Print the data below exactly, but only the lines from the one containing "Jesse Alford II, Luke" down to the one containing "For each category find the maximum number of reviews.", inclusive.
╔══
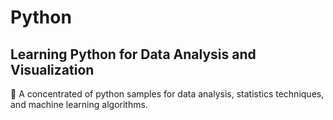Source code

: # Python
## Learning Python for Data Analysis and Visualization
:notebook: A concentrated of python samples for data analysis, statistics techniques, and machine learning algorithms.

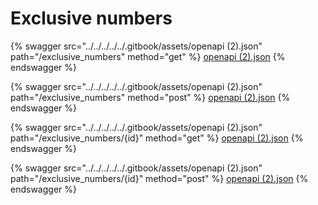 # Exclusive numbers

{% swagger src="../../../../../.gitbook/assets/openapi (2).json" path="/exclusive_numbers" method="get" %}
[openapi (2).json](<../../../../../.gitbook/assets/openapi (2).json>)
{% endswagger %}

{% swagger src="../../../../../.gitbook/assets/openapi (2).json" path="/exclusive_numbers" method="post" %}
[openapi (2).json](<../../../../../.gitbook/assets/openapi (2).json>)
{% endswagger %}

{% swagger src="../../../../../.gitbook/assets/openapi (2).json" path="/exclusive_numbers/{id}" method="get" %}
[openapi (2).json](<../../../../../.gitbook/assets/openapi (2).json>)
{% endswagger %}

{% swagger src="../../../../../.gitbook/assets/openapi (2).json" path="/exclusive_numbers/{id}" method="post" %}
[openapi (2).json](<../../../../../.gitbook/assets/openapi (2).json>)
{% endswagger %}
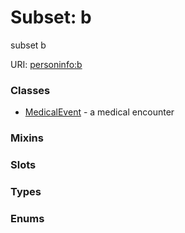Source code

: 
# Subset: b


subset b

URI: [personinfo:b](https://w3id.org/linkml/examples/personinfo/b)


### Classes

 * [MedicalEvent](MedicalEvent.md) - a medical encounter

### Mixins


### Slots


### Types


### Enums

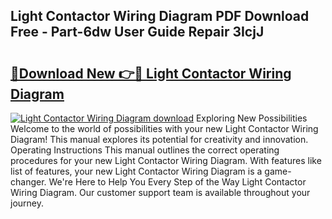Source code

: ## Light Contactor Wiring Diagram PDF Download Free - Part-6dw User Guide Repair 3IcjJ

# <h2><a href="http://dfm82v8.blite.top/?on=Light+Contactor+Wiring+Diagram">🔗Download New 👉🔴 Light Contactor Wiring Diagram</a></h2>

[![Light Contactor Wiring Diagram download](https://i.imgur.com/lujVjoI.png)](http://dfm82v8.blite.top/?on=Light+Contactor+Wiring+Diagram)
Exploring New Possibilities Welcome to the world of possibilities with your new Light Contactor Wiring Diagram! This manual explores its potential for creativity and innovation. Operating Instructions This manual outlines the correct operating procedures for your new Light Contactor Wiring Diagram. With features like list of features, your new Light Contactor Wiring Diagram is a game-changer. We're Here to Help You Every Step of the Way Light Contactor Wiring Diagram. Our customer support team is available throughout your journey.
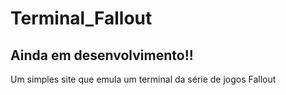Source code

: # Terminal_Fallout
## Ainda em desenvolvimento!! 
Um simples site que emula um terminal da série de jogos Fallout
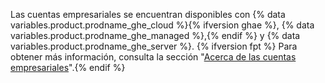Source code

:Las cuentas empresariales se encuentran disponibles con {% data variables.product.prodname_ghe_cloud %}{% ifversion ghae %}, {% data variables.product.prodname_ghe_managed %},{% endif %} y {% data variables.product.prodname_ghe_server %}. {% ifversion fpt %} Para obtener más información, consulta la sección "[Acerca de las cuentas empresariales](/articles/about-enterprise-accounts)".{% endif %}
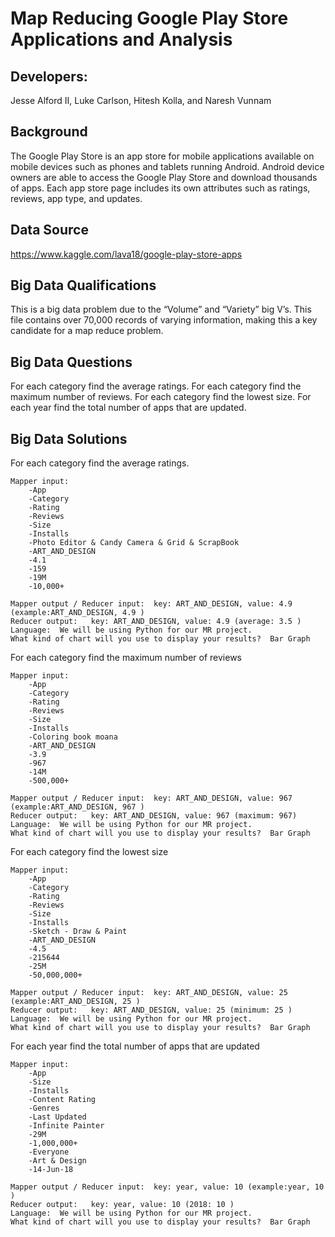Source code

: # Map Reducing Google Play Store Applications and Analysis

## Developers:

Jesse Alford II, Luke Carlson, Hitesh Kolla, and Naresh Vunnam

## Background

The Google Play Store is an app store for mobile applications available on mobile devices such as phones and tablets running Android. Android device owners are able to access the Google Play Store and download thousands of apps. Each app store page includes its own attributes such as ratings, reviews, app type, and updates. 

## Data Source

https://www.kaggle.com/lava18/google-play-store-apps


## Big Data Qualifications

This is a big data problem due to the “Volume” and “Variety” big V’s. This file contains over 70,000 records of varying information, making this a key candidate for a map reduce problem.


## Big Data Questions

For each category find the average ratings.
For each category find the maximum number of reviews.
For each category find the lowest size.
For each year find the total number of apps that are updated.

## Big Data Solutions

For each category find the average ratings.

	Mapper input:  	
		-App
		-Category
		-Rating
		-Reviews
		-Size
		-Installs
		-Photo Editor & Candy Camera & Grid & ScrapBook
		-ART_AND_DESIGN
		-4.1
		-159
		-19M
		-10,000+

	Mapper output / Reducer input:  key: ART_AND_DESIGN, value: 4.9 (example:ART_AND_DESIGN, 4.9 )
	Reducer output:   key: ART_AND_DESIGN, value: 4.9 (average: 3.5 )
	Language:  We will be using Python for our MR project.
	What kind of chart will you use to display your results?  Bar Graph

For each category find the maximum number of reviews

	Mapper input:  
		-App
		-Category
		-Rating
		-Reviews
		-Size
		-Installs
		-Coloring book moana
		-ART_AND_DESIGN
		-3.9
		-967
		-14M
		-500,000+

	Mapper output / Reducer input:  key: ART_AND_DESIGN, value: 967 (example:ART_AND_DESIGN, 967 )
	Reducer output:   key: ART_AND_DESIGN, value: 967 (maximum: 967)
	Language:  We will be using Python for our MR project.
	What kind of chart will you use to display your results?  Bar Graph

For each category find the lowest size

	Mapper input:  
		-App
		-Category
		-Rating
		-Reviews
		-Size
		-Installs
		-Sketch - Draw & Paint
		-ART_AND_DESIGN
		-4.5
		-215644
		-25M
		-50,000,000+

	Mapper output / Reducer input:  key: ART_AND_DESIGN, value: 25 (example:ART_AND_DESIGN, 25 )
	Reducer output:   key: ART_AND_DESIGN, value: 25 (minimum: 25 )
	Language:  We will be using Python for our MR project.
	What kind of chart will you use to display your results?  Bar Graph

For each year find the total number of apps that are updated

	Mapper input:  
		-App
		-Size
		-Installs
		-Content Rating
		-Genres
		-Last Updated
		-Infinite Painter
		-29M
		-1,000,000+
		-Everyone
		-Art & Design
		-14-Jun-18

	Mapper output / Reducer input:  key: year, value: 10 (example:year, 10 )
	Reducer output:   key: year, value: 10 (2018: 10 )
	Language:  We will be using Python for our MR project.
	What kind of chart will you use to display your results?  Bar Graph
╚══
Output below:
Jesse Alford II, Luke Carlson, Hitesh Kolla, and Naresh Vunnam

## Background

The Google Play Store is an app store for mobile applications available on mobile devices such as phones and tablets running Android. Android device owners are able to access the Google Play Store and download thousands of apps. Each app store page includes its own attributes such as ratings, reviews, app type, and updates. 

## Data Source

https://www.kaggle.com/lava18/google-play-store-apps


## Big Data Qualifications

This is a big data problem due to the “Volume” and “Variety” big V’s. This file contains over 70,000 records of varying information, making this a key candidate for a map reduce problem.


## Big Data Questions

For each category find the average ratings.
For each category find the maximum number of reviews.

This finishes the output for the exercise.